Team Incentives

Team rewards and goals work to build a common set of behaviors, working toward a common a company-wide ideal.

February 28, 2001

Performance-based incentives reward excellence, at least that’s the theory. Experience, though, has shown that performers can manipulate the system. Causing additional problems with the theory is the unrest that results when differing measures exist within the company. Individual performance incentives breed self-centered, individualistic behaviors. Team incentives work to build a common set of behaviors, working toward a company-wide goal, says Ken Klein, CGR. His company, Kleinco in Tulsa, Okla., has in place such an incentive system that stands as a best practice recognized by the NAHB Research Center. Kleinco won the National Remodeling Quality Award in 1996.

Kleinco’s team incentive program rewards all members of the team—sales, production, administration—only if the team meets the company’s goal: "We want to hit production goals with a predictable gross-margin rate and achieve customer satisfaction that’s a minimum 7 out of 10."

Klein describes the team as a three-legged stool: sales, production and administration. "It’s all sales initially," he says. "When we turn the lead into a qualified lead, estimating joins in, with dotted lines to sales and production. Estimators don’t show up as an independent unit, but they’re incented the same way. Estimating stays involved with sales until the contract is signed. Once it moves into production, sales and the estimator educate the project leader, and the project leader becomes the key point of customer service delivery. Although sales stays involved, they all look to the project leader.

"We have a salesperson, project leader, production coordinator, estimator and, to a lesser extent, administrative people who are focused on one thing: 7 out of 10 on the customer response survey" with an on-time delivery and on-budget cost.

The incentive fully rides on customer service, Klein says, because the marketing dollars needed to rebuild lost satisfaction offset any other bonus that might be paid. "We [would] have to take the incentives that everybody can earn [that] and multiply by three or four and put into our marketing budget in order to make up for the lost leads," he says. "We don’t really [do that, but] it’s the way we embrace the practice that if we don’t have a satisfied customer, we give no bonus."

That’s not to say people aren’t paid. Each member starts with a base salary. The incentive, though, is focused on the company goal: customer service. Once that goal is attained, the team members become eligible for individual bonuses. The project leader, for example, can make a higher percentage if the project finished on time even if over budget, Klein says. But "if we didn’t have them joined at the hip, focused on the same performance measurement, we would have the same finger pointing as in other companies."
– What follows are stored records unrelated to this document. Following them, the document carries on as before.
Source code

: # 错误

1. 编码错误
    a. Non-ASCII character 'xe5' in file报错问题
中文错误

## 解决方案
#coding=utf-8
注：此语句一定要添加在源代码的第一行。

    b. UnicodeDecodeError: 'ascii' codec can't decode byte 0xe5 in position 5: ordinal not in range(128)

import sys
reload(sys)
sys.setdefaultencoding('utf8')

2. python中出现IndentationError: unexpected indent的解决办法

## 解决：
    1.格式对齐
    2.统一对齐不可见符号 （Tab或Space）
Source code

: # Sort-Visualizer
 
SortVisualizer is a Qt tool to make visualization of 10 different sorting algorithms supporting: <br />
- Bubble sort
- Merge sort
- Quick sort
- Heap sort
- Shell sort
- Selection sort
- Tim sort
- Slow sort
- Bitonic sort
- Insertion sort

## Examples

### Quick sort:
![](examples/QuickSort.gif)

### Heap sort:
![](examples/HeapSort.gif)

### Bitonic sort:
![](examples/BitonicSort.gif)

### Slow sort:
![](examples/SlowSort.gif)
The customer satisfaction measure is a third-party telephone survey conducted upon receipt of final payment and signing of the Certificate of Completion by the customer. The questionnaire contains 11 statements to which clients respond with a rating between 1 and 10. This total becomes the team’s score. Other questions provide additional information about how the customer felt the company performed. Questions include details about weekly meetings, for example. Because the company uses these meetings to manage the quality of the project, it’s important to Kleinco to know if the client felt the meetings add value or if the client even attended all the meetings.

"If the customer complains on the survey that we ran late, then the communication broke down," Klein says, because all changes or adjustments to the schedule are explained and approved by the client. "If you think of on-time completion as being geared to the incentive, communication is important."
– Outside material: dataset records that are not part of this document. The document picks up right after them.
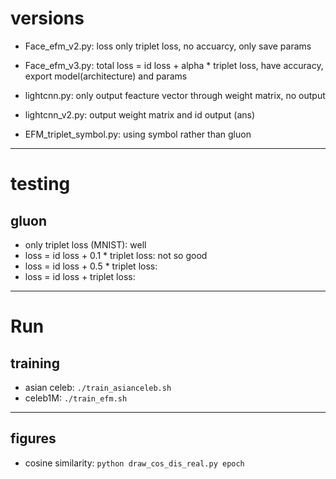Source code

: # versions
- Face_efm_v2.py: loss only triplet loss, no accuarcy, only save params
- Face_efm_v3.py: total loss = id loss + alpha * triplet loss, have accuracy, export model(architecture) and params

- lightcnn.py: only output feacture vector through weight matrix, no output
- lightcnn_v2.py: output weight matrix and id output (ans)

- EFM_triplet_symbol.py: using symbol rather than gluon

---
# testing
## gluon
- only triplet loss (MNIST): well
- loss = id loss + 0.1 * triplet loss: not so good
- loss = id loss + 0.5 * triplet loss: 
- loss = id loss + triplet loss: 

---
# Run
## training
- asian celeb: `./train_asianceleb.sh`
- celeb1M: `./train_efm.sh`

---
## figures
- cosine similarity: `python draw_cos_dis_real.py epoch`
Customer satisfaction is the base, but on-time completion and finishing the project at or under the budget are the other important measures. "It make no difference if it’s under budget or on budget," Klein says. "[The team] doesn’t get any of the savings."
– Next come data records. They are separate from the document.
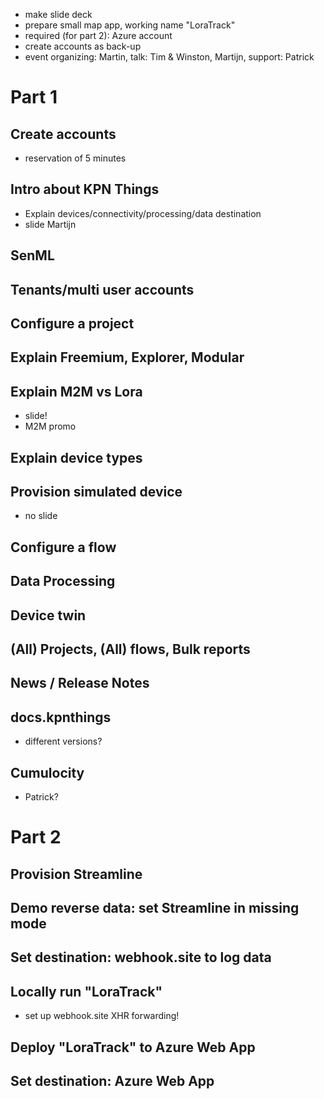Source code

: - make slide deck
- prepare small map app, working name "LoraTrack"
- required (for part 2): Azure account
- create accounts as back-up
- event organizing: Martin, talk: Tim & Winston, Martijn, support: Patrick

# Part 1

## Create accounts

- reservation of 5 minutes

## Intro about KPN Things

- Explain devices/connectivity/processing/data destination
- slide Martijn

## SenML

## Tenants/multi user accounts

## Configure a project

## Explain Freemium, Explorer, Modular

## Explain M2M vs Lora

- slide!
- M2M promo

## Explain device types

## Provision simulated device

- no slide

## Configure a flow

## Data Processing

## Device twin

## (All) Projects, (All) flows, Bulk reports

## News / Release Notes

## docs.kpnthings

- different versions?

## Cumulocity

- Patrick?

# Part 2

## Provision Streamline

## Demo reverse data: set Streamline in missing mode

## Set destination: webhook.site to log data

## Locally run "LoraTrack"

- set up webhook.site XHR forwarding!

## Deploy "LoraTrack" to Azure Web App

## Set destination: Azure Web App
Klein says this approach allows the company to disarm the self-interests and to instead focus everyone on the customer. He compares the system to a bicycle wheel, with the client as the hub and the team as the spokes. "If you turn the bicycle upside down and tested [the wheel], it would spin forever. If it’s not tuned, it will roll out of round, then rock back and forth. All forward progress will stop.

"If the customer doesn’t give us a 7, there are no incentives. We could finish two weeks early, 10 percent under budget, but nobody gets an incentive."